A Segregated Portfolio Company (SPC) provides for the protection of the assets held under one portfolio by ring-fencing them from the liabilities of other portfolios in the same company. SPCs were introduced in the Cayman Islands in 1998 for certain insurance businesses and, from 2003, have been capable of being registered without restriction on the business undertaken. Consequently, SPCs are used for a wide range of fund structurings, including private equity, venture capital, real estate funds, hedge funds, debt-issuing and asset-holding vehicles as well as Cayman insurance.
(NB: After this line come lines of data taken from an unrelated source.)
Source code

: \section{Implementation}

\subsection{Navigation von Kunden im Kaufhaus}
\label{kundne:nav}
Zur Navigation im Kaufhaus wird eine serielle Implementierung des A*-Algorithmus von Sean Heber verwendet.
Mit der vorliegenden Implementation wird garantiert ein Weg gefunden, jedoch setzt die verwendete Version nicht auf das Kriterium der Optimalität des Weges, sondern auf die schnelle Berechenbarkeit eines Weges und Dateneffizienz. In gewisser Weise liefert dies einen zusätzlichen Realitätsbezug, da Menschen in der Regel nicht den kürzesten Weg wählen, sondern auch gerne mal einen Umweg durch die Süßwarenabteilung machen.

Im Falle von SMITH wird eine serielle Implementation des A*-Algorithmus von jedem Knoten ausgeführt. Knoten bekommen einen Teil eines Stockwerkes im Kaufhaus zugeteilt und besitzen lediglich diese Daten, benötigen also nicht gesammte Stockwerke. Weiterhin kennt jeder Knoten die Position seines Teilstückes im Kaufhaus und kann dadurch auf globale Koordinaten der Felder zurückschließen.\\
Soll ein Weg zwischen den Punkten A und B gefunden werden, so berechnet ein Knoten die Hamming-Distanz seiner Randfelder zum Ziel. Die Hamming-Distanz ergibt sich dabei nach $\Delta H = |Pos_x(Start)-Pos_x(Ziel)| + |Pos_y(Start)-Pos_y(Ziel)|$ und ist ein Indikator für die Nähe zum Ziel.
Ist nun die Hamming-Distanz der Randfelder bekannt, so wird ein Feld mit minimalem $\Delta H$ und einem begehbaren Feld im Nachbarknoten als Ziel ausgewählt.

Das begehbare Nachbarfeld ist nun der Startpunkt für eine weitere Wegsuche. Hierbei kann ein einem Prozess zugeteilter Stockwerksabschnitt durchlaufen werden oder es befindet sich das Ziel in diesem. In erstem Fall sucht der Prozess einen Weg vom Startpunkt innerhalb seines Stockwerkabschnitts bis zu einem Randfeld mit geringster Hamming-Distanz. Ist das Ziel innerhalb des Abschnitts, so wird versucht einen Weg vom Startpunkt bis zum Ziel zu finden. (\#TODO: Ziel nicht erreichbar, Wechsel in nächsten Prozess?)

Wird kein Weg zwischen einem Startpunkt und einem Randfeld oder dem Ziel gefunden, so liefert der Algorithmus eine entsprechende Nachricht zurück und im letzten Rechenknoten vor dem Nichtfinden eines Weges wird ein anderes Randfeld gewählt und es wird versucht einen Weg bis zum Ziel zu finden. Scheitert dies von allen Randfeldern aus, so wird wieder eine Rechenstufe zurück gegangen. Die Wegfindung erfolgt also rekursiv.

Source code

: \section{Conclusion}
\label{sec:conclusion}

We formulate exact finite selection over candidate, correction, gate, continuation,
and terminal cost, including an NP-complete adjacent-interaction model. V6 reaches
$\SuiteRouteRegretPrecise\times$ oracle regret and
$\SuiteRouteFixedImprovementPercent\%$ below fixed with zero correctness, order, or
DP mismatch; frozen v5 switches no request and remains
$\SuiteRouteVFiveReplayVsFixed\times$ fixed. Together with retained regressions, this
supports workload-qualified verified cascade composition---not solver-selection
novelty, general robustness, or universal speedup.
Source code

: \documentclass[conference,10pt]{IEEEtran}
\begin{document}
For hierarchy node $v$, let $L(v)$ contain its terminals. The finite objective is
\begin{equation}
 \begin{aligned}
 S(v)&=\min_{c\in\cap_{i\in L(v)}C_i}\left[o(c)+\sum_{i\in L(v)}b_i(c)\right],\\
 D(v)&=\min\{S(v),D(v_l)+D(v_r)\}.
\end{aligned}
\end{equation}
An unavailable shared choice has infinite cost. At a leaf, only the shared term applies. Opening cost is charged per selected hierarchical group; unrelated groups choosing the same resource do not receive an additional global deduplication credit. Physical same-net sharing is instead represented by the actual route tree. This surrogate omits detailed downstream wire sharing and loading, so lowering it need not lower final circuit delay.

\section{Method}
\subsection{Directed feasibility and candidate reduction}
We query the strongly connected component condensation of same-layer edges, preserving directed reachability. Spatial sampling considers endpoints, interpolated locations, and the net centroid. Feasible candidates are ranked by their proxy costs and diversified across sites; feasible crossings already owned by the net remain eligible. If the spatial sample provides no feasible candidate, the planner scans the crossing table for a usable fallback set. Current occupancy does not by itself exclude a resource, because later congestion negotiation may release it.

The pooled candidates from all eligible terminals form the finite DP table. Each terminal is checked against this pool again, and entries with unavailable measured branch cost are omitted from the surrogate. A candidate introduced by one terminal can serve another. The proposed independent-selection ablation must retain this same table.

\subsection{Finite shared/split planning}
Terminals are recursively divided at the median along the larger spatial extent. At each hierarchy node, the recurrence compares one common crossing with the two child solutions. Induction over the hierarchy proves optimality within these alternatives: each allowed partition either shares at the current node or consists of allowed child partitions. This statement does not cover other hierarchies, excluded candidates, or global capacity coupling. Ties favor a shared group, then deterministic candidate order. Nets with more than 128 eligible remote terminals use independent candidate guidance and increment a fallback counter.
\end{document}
Whilst structures similar to the Cayman Islands’ SPC have been replicated in other jurisdictions, including those onshore, Cayman has the distinction of having built up a body of definitive case law examining the segregated portfolio principle. This is important in light of the significant numbers of SPCs in operation in Cayman.

ABC Company (SPC) v J & Co Ltd (unreported 2012) was the first time the Cayman Islands Court of Appeal had considered the SPC structure. It centred on whether an SPC could be wound up on the basis of the insolvency of certain segregated portfolios only and whether the suspension of share redemptions in those segregated portfolios amounted to a loss of substratum for the SPC itself. The Court found that the failure of some segregated portfolios would not mean the SPC as a whole had lost its substratum as there were other solvent segregated portfolios which were operating normally and accepting subscriptions, as well as processing redemptions. The Court also determined that there was no jurisdiction to wind up a segregated portfolio on the just and equitable ground, only the SPC as a whole. The Court may make a receivership order in respect of a segregated portfolio on the grounds of the insolvency alone. This case provided reassurance that the Court would uphold the segregation principle inherent in the SPC structure.

In the matter of Performance Insurance Company SPC (In Official Liquidation) (unreported, 2021) the Grand Court of the Cayman Islands highlighted that a SPC’s key feature is that the assets and liabilities of each segregated portfolio are ring-fenced from any other portfolio within the SPC. In Green Asia Restructure Fund SPC (unreported, 2022), the Court considered the appointment of receivers to certain segregated portfolios of an SPC. It found that if the business conducted through a segregated portfolio is no longer viable, the segregated portfolio can be wound-up, by analogy with a liquidation, through the receivership regime prescribed under the Companies Act, and that the other segregated portfolios will be unaffected.

Most recently in 2024, in Aquam Funds SPC and Premier Life Settlement Fund SP (unreported, 2023), the Court granted a receivership order over the segregated portfolio in light of the claims of redeeming shareholders who had not been paid. The Court was satisfied the segregated portfolio was insolvent and thus the receivership order should be made pursuant to the Companies Act for the orderly closing down of the business of the segregated portfolio and the distribution of its assets to the redeeming shareholders and other creditors.

These important decisions confirm that, where one or more segregated portfolios of an SPC are insolvent, the Cayman Islands Court will uphold the segregation principle and the statutory regime for receivership orders.